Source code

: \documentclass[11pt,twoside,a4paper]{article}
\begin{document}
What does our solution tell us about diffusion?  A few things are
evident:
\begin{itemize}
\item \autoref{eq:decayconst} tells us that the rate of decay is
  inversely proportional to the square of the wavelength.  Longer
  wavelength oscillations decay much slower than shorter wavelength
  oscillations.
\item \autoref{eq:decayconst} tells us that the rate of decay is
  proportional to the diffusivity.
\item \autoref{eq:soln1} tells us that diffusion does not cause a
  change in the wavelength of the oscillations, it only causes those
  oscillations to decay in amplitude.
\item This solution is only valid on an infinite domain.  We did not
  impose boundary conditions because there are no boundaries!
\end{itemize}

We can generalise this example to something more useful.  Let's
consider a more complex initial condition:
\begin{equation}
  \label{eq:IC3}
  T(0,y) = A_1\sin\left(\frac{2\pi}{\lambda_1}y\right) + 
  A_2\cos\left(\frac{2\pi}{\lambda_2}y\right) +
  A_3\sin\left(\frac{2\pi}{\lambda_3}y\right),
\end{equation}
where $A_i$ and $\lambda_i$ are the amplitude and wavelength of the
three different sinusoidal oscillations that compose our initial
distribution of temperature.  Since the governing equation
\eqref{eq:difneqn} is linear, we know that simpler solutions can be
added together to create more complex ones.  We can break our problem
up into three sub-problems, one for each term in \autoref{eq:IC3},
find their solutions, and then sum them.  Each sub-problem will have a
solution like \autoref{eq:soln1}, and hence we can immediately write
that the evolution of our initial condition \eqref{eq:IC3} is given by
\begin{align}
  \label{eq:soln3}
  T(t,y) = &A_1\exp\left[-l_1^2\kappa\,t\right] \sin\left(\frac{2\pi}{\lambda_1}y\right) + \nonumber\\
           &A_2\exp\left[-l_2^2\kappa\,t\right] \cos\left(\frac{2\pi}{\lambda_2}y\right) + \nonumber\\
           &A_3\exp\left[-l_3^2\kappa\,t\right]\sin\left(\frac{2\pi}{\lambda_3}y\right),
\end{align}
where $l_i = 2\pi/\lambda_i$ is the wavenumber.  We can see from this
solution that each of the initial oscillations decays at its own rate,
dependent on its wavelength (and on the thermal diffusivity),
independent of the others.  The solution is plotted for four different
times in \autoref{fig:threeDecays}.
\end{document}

--------------------

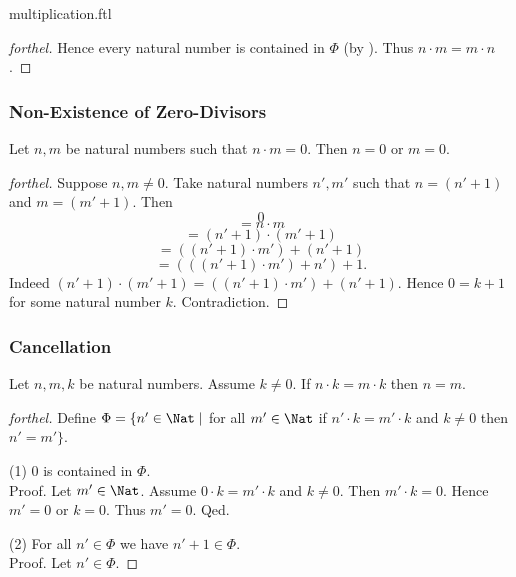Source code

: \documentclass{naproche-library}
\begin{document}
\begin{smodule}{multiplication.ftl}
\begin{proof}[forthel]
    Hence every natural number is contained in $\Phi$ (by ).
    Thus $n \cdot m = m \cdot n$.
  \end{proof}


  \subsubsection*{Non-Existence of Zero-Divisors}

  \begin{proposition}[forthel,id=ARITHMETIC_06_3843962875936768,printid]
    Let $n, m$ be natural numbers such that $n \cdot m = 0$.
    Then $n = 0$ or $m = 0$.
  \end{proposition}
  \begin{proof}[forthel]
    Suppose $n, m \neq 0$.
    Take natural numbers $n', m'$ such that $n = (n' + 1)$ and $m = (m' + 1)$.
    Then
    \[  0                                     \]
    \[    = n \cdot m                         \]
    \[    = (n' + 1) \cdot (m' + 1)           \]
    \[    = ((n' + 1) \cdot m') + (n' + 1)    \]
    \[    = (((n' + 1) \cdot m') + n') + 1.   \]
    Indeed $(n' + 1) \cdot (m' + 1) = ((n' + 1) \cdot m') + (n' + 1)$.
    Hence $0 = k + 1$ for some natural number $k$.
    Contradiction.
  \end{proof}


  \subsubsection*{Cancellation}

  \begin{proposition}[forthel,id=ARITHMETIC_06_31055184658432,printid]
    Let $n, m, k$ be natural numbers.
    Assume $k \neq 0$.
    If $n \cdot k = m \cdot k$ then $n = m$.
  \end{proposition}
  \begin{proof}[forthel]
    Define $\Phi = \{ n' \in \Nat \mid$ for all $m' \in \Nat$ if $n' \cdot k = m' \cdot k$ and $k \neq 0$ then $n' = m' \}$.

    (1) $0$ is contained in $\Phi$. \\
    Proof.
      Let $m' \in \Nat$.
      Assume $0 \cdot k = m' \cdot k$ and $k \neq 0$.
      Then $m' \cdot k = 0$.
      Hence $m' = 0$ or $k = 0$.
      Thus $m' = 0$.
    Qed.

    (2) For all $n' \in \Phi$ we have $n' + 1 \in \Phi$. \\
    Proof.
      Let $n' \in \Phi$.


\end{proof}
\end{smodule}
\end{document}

--------------------

*Your instructions*.
Show all lines above holding "smodule".

*Reply to the task*.
\begin{smodule}{multiplication.ftl}
\end{smodule}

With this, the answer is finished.